Exercise requirements: Copy, from the listing, every line in which the string "반복하게" is present.
[Opening The data section]
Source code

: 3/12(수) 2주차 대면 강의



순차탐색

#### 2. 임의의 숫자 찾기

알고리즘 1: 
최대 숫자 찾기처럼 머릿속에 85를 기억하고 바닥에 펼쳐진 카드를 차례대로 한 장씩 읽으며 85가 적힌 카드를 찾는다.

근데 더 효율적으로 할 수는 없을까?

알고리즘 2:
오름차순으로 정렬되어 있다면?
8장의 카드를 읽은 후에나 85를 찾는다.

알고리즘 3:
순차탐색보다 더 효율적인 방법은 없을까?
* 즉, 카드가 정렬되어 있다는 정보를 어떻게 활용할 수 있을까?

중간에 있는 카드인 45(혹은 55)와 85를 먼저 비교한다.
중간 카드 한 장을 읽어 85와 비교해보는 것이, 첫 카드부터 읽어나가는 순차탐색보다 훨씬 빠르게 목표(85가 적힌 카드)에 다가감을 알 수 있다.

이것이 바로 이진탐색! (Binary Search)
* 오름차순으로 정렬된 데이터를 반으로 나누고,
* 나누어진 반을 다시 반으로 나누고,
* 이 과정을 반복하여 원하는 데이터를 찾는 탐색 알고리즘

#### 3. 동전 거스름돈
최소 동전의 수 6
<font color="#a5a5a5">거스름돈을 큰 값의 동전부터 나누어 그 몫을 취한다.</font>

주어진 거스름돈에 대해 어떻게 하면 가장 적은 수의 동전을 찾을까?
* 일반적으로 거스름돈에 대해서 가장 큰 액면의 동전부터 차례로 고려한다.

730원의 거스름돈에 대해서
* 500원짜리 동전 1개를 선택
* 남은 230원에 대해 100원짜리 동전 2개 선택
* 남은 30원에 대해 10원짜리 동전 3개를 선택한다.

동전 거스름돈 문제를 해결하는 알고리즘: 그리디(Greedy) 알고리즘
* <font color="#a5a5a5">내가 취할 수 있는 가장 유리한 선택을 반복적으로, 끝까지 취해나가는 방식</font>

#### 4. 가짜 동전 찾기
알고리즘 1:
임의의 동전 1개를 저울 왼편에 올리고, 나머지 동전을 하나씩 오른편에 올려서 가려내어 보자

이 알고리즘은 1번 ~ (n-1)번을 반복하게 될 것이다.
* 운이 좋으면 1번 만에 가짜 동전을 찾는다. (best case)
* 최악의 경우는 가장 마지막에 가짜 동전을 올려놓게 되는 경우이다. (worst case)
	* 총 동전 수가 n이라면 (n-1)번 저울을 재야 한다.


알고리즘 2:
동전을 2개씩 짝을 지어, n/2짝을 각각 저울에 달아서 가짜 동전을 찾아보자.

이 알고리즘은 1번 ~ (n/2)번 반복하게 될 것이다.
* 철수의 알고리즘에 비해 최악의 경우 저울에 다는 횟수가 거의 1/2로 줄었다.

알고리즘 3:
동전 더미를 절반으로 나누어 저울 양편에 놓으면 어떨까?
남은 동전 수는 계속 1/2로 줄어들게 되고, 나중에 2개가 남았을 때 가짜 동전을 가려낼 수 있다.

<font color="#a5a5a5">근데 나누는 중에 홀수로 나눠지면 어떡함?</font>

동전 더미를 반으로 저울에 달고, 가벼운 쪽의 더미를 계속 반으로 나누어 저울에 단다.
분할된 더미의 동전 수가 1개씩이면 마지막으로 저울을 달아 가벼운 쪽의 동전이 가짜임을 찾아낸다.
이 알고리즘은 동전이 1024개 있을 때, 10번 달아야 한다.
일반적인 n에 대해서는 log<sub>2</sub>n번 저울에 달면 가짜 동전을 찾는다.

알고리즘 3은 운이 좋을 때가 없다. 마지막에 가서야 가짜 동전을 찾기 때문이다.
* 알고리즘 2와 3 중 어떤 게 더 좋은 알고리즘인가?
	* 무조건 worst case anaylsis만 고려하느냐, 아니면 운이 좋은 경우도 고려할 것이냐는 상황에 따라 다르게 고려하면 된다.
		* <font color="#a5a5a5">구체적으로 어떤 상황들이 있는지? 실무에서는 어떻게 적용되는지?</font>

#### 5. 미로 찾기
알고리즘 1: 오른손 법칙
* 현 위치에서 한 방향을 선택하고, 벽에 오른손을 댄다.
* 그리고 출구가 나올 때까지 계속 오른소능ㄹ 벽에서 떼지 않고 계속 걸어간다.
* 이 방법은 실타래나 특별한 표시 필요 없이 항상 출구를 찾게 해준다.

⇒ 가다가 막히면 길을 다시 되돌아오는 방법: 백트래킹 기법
[Closing The data section]
Final answer:
이 알고리즘은 1번 ~ (n-1)번을 반복하게 될 것이다.
이 알고리즘은 1번 ~ (n/2)번 반복하게 될 것이다.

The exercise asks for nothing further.